__TASK DETAILS__
Extract, in full, the lines below, beginning at the first and ending with the line that contains "<li>ދިގުމުއްދަތަކަށް ދެމިގެންދާ ތަހުގީގުތައް". Pictures do not belong in the copy.

★ ★ ★ ★ ★

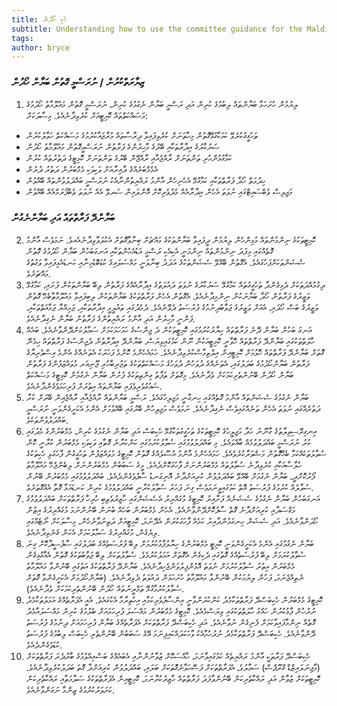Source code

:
 ```yaml
---
title: ހެކި ހޯދުން
subtitle: Understanding how to use the committee guidance for the Maldives Parliament
tags: 
author: bryce
---
```


<h3>ޒިޔާރަތްކުރުން / ނުރަސްމީ ގޮތުން ބަޔާން ހޯދުން</h3>

<ol>
<li>ލިޔުމުން ހުށަހަޅާ ބަޔާންތައް ލިބުމުގެ ކުރިން އަދި ރަސްމީ ބަޔާން ނެގުމުގެ ކުރިން، ނުރަސްމީ ގޮތުން މައުލޫމާތު ހޯދުމުގެ މަސައްކަތްތައް ކޮމިޓީއަށް ކުރެވިދާނެއެވެ. މިސާލަކަށް: </li>
</ol>
<ul>
<li>ތަހުގީގުކުރެވޭ ކަމަކާގުޅޭގޮތުން މިހާތަނަށް ކުރެވިފައިވާ ދިރާސާތައް މުރާޖައާކުރުމުގެ މަސައްކަތް ހަވާލުކުރުން</li>
<li>ސަރުކާރުގެ އިދާރާތަކާއި ބޭރުގެ މާހިރުންގެ ފަރާތުން ނުރަސްމީގޮތުން މައުލޫމާތު ހޯދުން</li>
<li>ކަމާގުޅުންހުރި ތަންތަނަށް ރާއްޖެއާއި ރާއްޖޭން ބޭރުގެ ތަންތަނަށް ކޮމިޓީގެ ދަތުރުތައް ކުރުން</li>
<li>އެމެމްބަރެއްގެ ދާއިރާއަށް ވަކިވަކި މެމްބަރުން ދަތުރު ދުރުން</li>
<li>ހިދުމަތް ހޯދާ ފަރާތްތަކާއި ކަމާގުޅޭ އެހެނިހެން އާންމު ރައްޔިތުންނާއެކު ނުރަސްމީ ބައްދަލުވުންތައް ބޭއްވުން</li>
<li>މަޖިލިސް ވެބްސައިޓްގައި ނުވަތަ އެހެން އިދާރާއެއް މެދުވެރިކޮށް އޮންލައިން ސަރވޭ އެއް ނުވަތަ ވެބްފޯރަމްއެއް ބޭއްވުން</li>
</ul>

<h3>ބަޔާންދޭ ފަރާތްތައް އަދި ބަޔާންނެގުން</h3>

<ol start="2">
<li>ކޮމިޓީތަކުގެ ނިންމުންތައް މުޅިންހެން ލިޔުމުން ދީފައިވާ ބަޔާންތަކުގެ މައްޗަށް ބިނާވާގޮތަށް އެކުލަވާވިދާނެއެއވެ. ނަމަވެސް އާންމު ގޮތެއްގައި މިފަދަ ނިންމުންތައް ނިންމަނީ އެކިއެކި ރަސްމީ އަޑުއެހުންތަކާއި އަނގަބަހުން ބަޔާން ހޯދުމުގެ ގޮތުން ސެޝަންތަކަށްފަހުގައެވެ. އެގޮތުން ބޭއްވޭ ސެޝަންތަކުގެ އަދަދު ބިނާވަނީ މައްސަލައިގެ ކުޑަބޮޑުމިނާއި ކަނޑައެޅިފައިވާ ވަގުތުގެ މައްޗަށެވެ. </li>
<li>ދިގުމުއްދަތަކަށް ދެމިގެންދާ ތަހުގީގުތައް ކަމާގުޅޭ ސަރުކާރުގެ ނުވަތަ ދައުލަތުގެ އިދާރާއެއްގެ ފަރާތުން ލިބޭ ބަޔާންތަކުން ފަށައި، ކަމާގުޅޭ ވަޒީރުގެ ފަރާތުން ހޯދާ ބަޔާނަކުން ނިންމިދާނެއެވެ. އެގޮތުން އެހެން ފަރާތްތަކުގެ ބަޔާންތަކުން ލިބިފައިވާ މައުލޫމާތާބެހޭ ގޮތުން ވަޒީރުގެ ބަސް ހޯދައި، އެއަށް ވަޒީރުގެ ޖަވާބުދިނުމުގެ ފުރުސަތު ދެވޭނެއެވެ. ދެމެދުގައި ތައުލީމީ އިދާރާތަކާއި، ޖަމިއްޔާ ޖަމާއަތްތަކާއި، ފަންނީ މާހިރުން އަދި އާންމު ރައްޔިތުންގެ ފަރާތުން ބަޔާން ނެގިދާނެއެވެ. </li>
<li>އަނގަ ބަހުން ބަޔާން ދޭނެ ފަރާތްތައް ހިޔާރުކުރުމުގައި ކޮމިޓީތަކުން ދެ ޖިންސުގެ ހަމަހަމަކަމަށް ސަމާލުކަންދޭންވާނެއެވެ. ބައެއް ހާލަތްތަކުގައި ބަޔާންދޭ ފަރާތްތައް ހޮވާނީ ކޮމިޓީއަކުން ނޫން ކަމުގައިވިޔަސް، ބަޔާންދޭ އިދާރާތުން ދެޖިންސުގެ ފަރާތްތައް ހިމެނޭ ގޮތަށް ބަޔާންދޭ ފަރާތްތައް ހޮވުމަށް ކޮމިޓީއިން އިލްތިމާސްކުރެވިދާނެއެވެ. ހަމައެހެންމެ ކޮންމެ ފަހަރަކު އެތަނެއްގެ އެންމެ އިސްވެރިޔާގެ ފަރާތުން ބަޔާންހޯދުމުގެ ބަދަލުގައި، އެތަނެއްގެ ދުވަހުން ދުވަހުގެ މަސައްކަތްތަކުގެ ތަޖުރިބާހުރި ޖޫނިއަރ މުވައްޒަފުންގެ ފަރާތުން ބަޔާން ހޯދުން ބޭނުންތެރިކަމަކަށް ވެދާނެއެވެ. މިގޮތަށް ތަފާތު ގިންތިތަކުގެ ފުށުން ބަޔާން ނެގުމުން ކޮމިޓީގެ މަސައްކަތް ޝައުގުވެރިވެފައި ބަޔާންތައް އިތުރަށް ފުރިހަމަވެގެންދާނެއެވެ. </li>
<li>ބަޔާން ނެގުމުގެ ސެޝަންތައް އާންމު ގޮތެއްގައި ހިނގާނީ މަޖިލިހުގައެވެ. ރަސްމީ ބަޔާންތައް ރާއްޖެއާއި ރާއްޖެއިން ބޭރަށް ކުރާ ދަތުރެއްގައި ނުވަތަ އެހެން ތަނެއްގައިވެސް ނެގިދާނެއެވެ. ނަމަވެސް މަޖިލިހުން ބޭރުގައި ބޭއްވުމަށް އެންމެ އެކަށީގެންވަނީ ނުރަސްމީ ބައްދަލުވުންތަކެވެ. </li>
<li>އިނގިރޭސިވިލާތުގެ ގާނޫނު ހަދާ މަޖިލީހުގެ ކޮމިޓީތަކުގެ ތަހުގީގުތަކާގުޅޭ ހެކިބަސް އަދި ބަޔާން ނެގުމުގެ ކުރިން، މެމްބަރުންގެ މެދުގައި ކުރު ނުރަސްމީ ބައްދަލުވުމެއް ބާއްވައެވެ. މި ބައްދަލުވުމުގައި ސުވާލުކުރުމުގައި ކަންކުރާނެ ގޮތާއި ވަކިވަކި މެމްބަރުން ކުރާނީ ކޮން ސުވާލުތަކެއްކަމާ ބެހޭގޮތުން މަޝްވަރާކުރެވެއެވެ. ހަމައެހެންމެ އާންމު އުސޫލެއްގެ ގޮތުން ކޮމިޓީގެ މުވައްޒަފުން ތަހުގީގުން ފާހަގަވި ހެކިތަކުގެ ހުލާސާއަކާއި ކުރެވިދާނެ ސުވާލުތައް މެމްބަރުންނަށް ފާހަގަކޮށްދެއެވެ. މީގެ ސަބަބުން މެމްބަރުންނަށް ލިބެންޖެހޭ މައުލޫމާތު ފޯރުކޮށްދީ، ބަޔާން ނެގުމަށް ބޭއްވޭ ބައްދަލުވުން ކުރިއަށްދާނެ އޮނިގަނޑު ސާފުވެގެންދެއެވެ. ބައްދަލުވުމުގައި މެމްބަރުން ބޭނުން ސުވާލެއް ކުރުމުގެ ފުރުސަތު އޮތް ކަމުގައިވީނަމަވެސް ގިނަ ފަހަރު ސުވާލުކުރާނީ ބައްދަލުވުމުގެ ކުރިން ކަނޑައަޅާ ގޮތާ އެއްގޮތަށެވެ. </li>
<li>އަނގަބަހުން ބަޔާން ނެގުމުގެ ސެޝަނެއް ފަށާއިރު ކޮމިޓީގެ މުގައްރިރު އެސެޝަންގައި ހާޒިރުވެތިބި ހުރިހާ ފަރާތްތަކަށް ބައްދަލުވުމުގެ މަގްސަދާއި ކުރިއަށްދާނެ ގޮތް ސާފުކޮށްދޭންވާނެއެވެ. އެހެން މެމްބަރުން ބަހެއް ބުނަން ބޭނުންނަމަ މުގައްރިރުގެ އިޒުން ހޯދަންވާނެއެވެ. އަދި ސެޝަން ހިނގަމުންދާއިރު ކަމެއް ފާހަގަކުރަން އެދޭނަމަ، ކޮމިޓީއަށް ދަތިނުވާނެހެން، މިސާލަކަށް ނޯޓެއްގައި ލިޔެގެން، މުގައްރިރުގެ ސަމާލުކަމަށް އެކަން ގެނެވިދާނެއެވެ. </li>
<li>ބަޔާން ނެގުމުގައި އެންމެ އެކަށީގެންވަނީ ކޮމިޓީ މެމްބަރުންގެ ހިޔާލުފާޅުކުރުމަށް ލިބޭ ފުރުސަތެއްގެ ބަދަލުގައި ސާފުސީދާކޮށް ގިނަ ސުވާލުކުރަމަށް ލިބޭ ފުރުސަތެއްގެ ގޮތުގައި ދެކިގެން އެގޮތަށް އަމަލުކުރުމެވެ. ސުވާލުތަކަށް ލިބޭ ޖަވާބުތަކުގެ ގޮތުން އެއާގުޅިގެން މެމްބަރުން އިތުރު ސުވާލުކުރުމަށް ނުވަތަ އޮޅުންފިލުވަންޖެހިދާނެއެވެ. ބަޔާންދޭ ފަރާތްތަކުގެ އަތުގައި ބޭނުންވާ މައުލޫމާތު ނެތިއްޖެނަމަ، ފަހުން ލިޔުމަކުން ބޭނުންވާ މައުލޫމާތު ހުށަހަޅަން ދައުވަތު ދެވިދާނެއެވެ. (ބަޔާންހޯދުމަށް އެކަށީގެންވާ ގޮތަށް ސުވާލުކުރުމާގުޅޭ ތަމްރީނުތައް ހޯދުން ބޭނުންތެރިކަމަކަށް ވެދާނެއެވެ). </li>
<li>ކޮމިޓީގެ މެމްބަރުން ހެކިބަސްދޭ ފަރާތްތަކާމެދު ކަންކުރަންވާނީ އިންސާފުވެރިކަމާއި އިހުތިރާމާ އެކުގައެވެ. އެއީ އެފަރާތެއްގެ އަމަލުތަކާމެދު ނުރުހުން ފާޅުކުރުން ހައްގު ހާލަތްތަކުގައި ވިޔަސްމެއެވެ. ކޮމިޓީގެ މެމްބަރުން މައްސަލަ ފުރިހަމައަށް ބެލުމުގެ ކުރިން މައްސަލައާމެދު ގޮތެއް ނިންމާފައިވާކަމަށް ފެނިގެން ނުވާނެއެވެ. އަދި ހެކިބަސްދޭ ފަރާތްތަކަށް އެފަރާތެއްގެ ބަޔާން ފުރިހަމައަށް ދިނުމުގެ ފުރުސަތު ދޭންވާނެއެވެ. ހެކިބަސްދޭ ފަރާތްތަކާމެދު ނުރުހުމާއެކު ވާހަކަދައްކައިފިނަމަ އޭގެ ސަބަބުން ބޭނުންތެރި ހެކިބަސް ލިބުމުގެ ފުރުސަތު ކުޑަވެގެންދެއެވެ.</li>
<li>ހެކިބަސްދޭ ފަރާތަކީ އާންމު ރައްޔިތެއް ކަމުގައިވާނަމަ، ހާއްސަކޮށް ޒުވާނުންނާއި އެބައެއްގެ ބަސްއިއްވުމުގެ ބާރުދެރަ ފަރާތްތަކަށް (މާޖިނަލައިޒްޑް ގްރޫޕްސް) ސަމާލުވެ، އެފަރާތްތަކަށް ފަސޭހަވާނެގޮތަކަށް ބަލައި، ބައްދަލުވުން ކުރިއަށްދާ ގޮތަ ބަދަލުކުރެވިދާނެއެވެ. ކޮމިޓީތަކަށް ޒުވާން އަދި ރައްކާތެރިކަން ބޭނުންވާފަދަ ފަރާތްތައް ހާޒިރުކުރާނަމަ، ކޮމިޓީއިން އެފަރާތްތަކުގެ ސަލާމަތާއި ރައްކާތެރިކަން ކަށަވަރުކުރުމުގެ ޒިންމާ ނަގަންވާނެއެވެ.</li>
</ol>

★ ★ ★ ★ ★

__SOLUTION TO THE EXERCISE__
Source code

:
 ```yaml
---
title: ހެކި ހޯދުން
subtitle: Understanding how to use the committee guidance for the Maldives Parliament
tags: 
author: bryce
---
```


<h3>ޒިޔާރަތްކުރުން / ނުރަސްމީ ގޮތުން ބަޔާން ހޯދުން</h3>

<ol>
<li>ލިޔުމުން ހުށަހަޅާ ބަޔާންތައް ލިބުމުގެ ކުރިން އަދި ރަސްމީ ބަޔާން ނެގުމުގެ ކުރިން، ނުރަސްމީ ގޮތުން މައުލޫމާތު ހޯދުމުގެ މަސައްކަތްތައް ކޮމިޓީއަށް ކުރެވިދާނެއެވެ. މިސާލަކަށް: </li>
</ol>
<ul>
<li>ތަހުގީގުކުރެވޭ ކަމަކާގުޅޭގޮތުން މިހާތަނަށް ކުރެވިފައިވާ ދިރާސާތައް މުރާޖައާކުރުމުގެ މަސައްކަތް ހަވާލުކުރުން</li>
<li>ސަރުކާރުގެ އިދާރާތަކާއި ބޭރުގެ މާހިރުންގެ ފަރާތުން ނުރަސްމީގޮތުން މައުލޫމާތު ހޯދުން</li>
<li>ކަމާގުޅުންހުރި ތަންތަނަށް ރާއްޖެއާއި ރާއްޖޭން ބޭރުގެ ތަންތަނަށް ކޮމިޓީގެ ދަތުރުތައް ކުރުން</li>
<li>އެމެމްބަރެއްގެ ދާއިރާއަށް ވަކިވަކި މެމްބަރުން ދަތުރު ދުރުން</li>
<li>ހިދުމަތް ހޯދާ ފަރާތްތަކާއި ކަމާގުޅޭ އެހެނިހެން އާންމު ރައްޔިތުންނާއެކު ނުރަސްމީ ބައްދަލުވުންތައް ބޭއްވުން</li>
<li>މަޖިލިސް ވެބްސައިޓްގައި ނުވަތަ އެހެން އިދާރާއެއް މެދުވެރިކޮށް އޮންލައިން ސަރވޭ އެއް ނުވަތަ ވެބްފޯރަމްއެއް ބޭއްވުން</li>
</ul>

<h3>ބަޔާންދޭ ފަރާތްތައް އަދި ބަޔާންނެގުން</h3>

<ol start="2">
<li>ކޮމިޓީތަކުގެ ނިންމުންތައް މުޅިންހެން ލިޔުމުން ދީފައިވާ ބަޔާންތަކުގެ މައްޗަށް ބިނާވާގޮތަށް އެކުލަވާވިދާނެއެއވެ. ނަމަވެސް އާންމު ގޮތެއްގައި މިފަދަ ނިންމުންތައް ނިންމަނީ އެކިއެކި ރަސްމީ އަޑުއެހުންތަކާއި އަނގަބަހުން ބަޔާން ހޯދުމުގެ ގޮތުން ސެޝަންތަކަށްފަހުގައެވެ. އެގޮތުން ބޭއްވޭ ސެޝަންތަކުގެ އަދަދު ބިނާވަނީ މައްސަލައިގެ ކުޑަބޮޑުމިނާއި ކަނޑައެޅިފައިވާ ވަގުތުގެ މައްޗަށެވެ. </li>
<li>ދިގުމުއްދަތަކަށް ދެމިގެންދާ ތަހުގީގުތައް ކަމާގުޅޭ ސަރުކާރުގެ ނުވަތަ ދައުލަތުގެ އިދާރާއެއްގެ ފަރާތުން ލިބޭ ބަޔާންތަކުން ފަށައި، ކަމާގުޅޭ ވަޒީރުގެ ފަރާތުން ހޯދާ ބަޔާނަކުން ނިންމިދާނެއެވެ. އެގޮތުން އެހެން ފަރާތްތަކުގެ ބަޔާންތަކުން ލިބިފައިވާ މައުލޫމާތާބެހޭ ގޮތުން ވަޒީރުގެ ބަސް ހޯދައި، އެއަށް ވަޒީރުގެ ޖަވާބުދިނުމުގެ ފުރުސަތު ދެވޭނެއެވެ. ދެމެދުގައި ތައުލީމީ އިދާރާތަކާއި، ޖަމިއްޔާ ޖަމާއަތްތަކާއި، ފަންނީ މާހިރުން އަދި އާންމު ރައްޔިތުންގެ ފަރާތުން ބަޔާން ނެގިދާނެއެވެ. </li>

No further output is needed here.